YOUR INSTRUCTIONS -
Please output the listing that follows exactly, but keep all images out.
━━━━━━━━━━━━━━━━
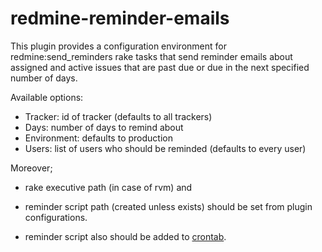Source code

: # redmine-reminder-emails

This plugin provides a configuration environment for redmine:send_reminders rake tasks that send reminder emails about assigned and active issues that are past due or due in the next specified number of days.

Available options:
 - Tracker: id of tracker (defaults to all trackers)
 - Days: number of days to remind about
 - Environment: defaults to production
 - Users: list of users who should be reminded (defaults to every user)

Moreover;
 - rake executive path (in case of rvm) and
 - reminder script path (created unless exists) should be set from plugin configurations.
 - reminder script also should be added to [crontab].


   [crontab]: <http://www.cyberciti.biz/faq/how-do-i-add-jobs-to-cron-under-linux-or-unix-oses/>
━━━━━━━━━━━━━━━━
TASK RESPONSE -
Source code

: # redmine-reminder-emails

This plugin provides a configuration environment for redmine:send_reminders rake tasks that send reminder emails about assigned and active issues that are past due or due in the next specified number of days.

Available options:
 - Tracker: id of tracker (defaults to all trackers)
 - Days: number of days to remind about
 - Environment: defaults to production
 - Users: list of users who should be reminded (defaults to every user)

Moreover;
 - rake executive path (in case of rvm) and
 - reminder script path (created unless exists) should be set from plugin configurations.
 - reminder script also should be added to [crontab].


   [crontab]: <http://www.cyberciti.biz/faq/how-do-i-add-jobs-to-cron-under-linux-or-unix-oses/>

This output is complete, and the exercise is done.